WORK TO COMPLETE:
For the entries that follow, report how many lines include the word "locked" and add nothing.

[Stored items from a collection]

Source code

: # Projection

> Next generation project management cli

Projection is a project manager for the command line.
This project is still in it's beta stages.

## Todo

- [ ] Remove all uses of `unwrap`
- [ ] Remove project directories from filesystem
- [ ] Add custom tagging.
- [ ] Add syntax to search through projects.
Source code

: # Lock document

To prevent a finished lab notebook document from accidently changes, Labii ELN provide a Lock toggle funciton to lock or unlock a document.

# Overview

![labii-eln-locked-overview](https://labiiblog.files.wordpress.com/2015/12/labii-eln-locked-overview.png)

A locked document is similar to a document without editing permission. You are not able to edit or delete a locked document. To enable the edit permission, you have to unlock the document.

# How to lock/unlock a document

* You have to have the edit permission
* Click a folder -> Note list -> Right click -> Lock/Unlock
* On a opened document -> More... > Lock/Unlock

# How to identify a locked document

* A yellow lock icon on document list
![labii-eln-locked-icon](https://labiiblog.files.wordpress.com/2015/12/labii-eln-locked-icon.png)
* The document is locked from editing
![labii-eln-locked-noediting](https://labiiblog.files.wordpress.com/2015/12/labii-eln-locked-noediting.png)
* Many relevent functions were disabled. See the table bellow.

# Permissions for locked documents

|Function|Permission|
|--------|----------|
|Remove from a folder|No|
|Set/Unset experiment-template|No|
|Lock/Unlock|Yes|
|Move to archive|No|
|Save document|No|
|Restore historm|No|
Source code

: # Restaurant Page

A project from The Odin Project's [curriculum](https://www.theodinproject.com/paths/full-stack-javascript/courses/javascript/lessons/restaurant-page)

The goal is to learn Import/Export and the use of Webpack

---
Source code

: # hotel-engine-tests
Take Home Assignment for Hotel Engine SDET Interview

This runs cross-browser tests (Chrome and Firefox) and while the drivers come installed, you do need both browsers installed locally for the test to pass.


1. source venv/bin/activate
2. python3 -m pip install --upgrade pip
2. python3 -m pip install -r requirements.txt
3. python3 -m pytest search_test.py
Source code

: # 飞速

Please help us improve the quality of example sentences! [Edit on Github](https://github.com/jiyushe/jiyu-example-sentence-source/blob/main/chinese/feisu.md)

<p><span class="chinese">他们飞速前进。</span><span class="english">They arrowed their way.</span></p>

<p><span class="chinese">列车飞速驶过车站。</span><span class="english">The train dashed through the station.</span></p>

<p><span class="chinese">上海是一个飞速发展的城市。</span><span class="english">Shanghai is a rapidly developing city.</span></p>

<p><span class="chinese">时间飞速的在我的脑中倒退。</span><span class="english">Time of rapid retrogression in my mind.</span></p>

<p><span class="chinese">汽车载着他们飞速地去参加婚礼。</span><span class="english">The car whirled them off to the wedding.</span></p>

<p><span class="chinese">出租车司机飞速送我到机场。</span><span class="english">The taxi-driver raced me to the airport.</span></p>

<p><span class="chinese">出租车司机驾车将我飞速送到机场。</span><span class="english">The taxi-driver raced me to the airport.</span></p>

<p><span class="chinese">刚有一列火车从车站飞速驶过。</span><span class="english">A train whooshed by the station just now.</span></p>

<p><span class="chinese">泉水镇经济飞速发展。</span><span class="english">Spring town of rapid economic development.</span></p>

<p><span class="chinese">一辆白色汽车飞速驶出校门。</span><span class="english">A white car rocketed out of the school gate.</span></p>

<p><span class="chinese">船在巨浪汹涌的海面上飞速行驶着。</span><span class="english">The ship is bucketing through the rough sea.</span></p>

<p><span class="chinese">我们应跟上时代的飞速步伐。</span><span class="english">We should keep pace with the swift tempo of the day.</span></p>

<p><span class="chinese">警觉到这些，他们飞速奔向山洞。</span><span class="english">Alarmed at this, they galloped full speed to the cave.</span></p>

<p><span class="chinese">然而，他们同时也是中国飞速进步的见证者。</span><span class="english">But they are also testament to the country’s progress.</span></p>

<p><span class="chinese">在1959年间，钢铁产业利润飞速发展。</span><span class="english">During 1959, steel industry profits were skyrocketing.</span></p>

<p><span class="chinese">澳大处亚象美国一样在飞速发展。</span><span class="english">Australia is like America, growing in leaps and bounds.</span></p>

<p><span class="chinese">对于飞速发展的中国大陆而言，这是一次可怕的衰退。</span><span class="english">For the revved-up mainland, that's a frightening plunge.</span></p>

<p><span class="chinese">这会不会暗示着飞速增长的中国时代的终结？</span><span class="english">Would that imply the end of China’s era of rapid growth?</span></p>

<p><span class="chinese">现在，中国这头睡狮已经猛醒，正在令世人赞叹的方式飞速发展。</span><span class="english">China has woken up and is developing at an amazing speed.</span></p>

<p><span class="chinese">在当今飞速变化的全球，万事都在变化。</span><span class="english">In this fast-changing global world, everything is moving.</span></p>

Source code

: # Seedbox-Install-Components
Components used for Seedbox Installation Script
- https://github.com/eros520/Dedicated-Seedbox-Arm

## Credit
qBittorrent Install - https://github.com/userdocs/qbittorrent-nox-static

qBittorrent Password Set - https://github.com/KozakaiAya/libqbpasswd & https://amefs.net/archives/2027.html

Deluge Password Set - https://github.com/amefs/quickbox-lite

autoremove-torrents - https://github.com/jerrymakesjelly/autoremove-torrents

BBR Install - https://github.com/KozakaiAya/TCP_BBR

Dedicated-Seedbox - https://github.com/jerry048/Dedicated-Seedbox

TASK RESPONSE:
7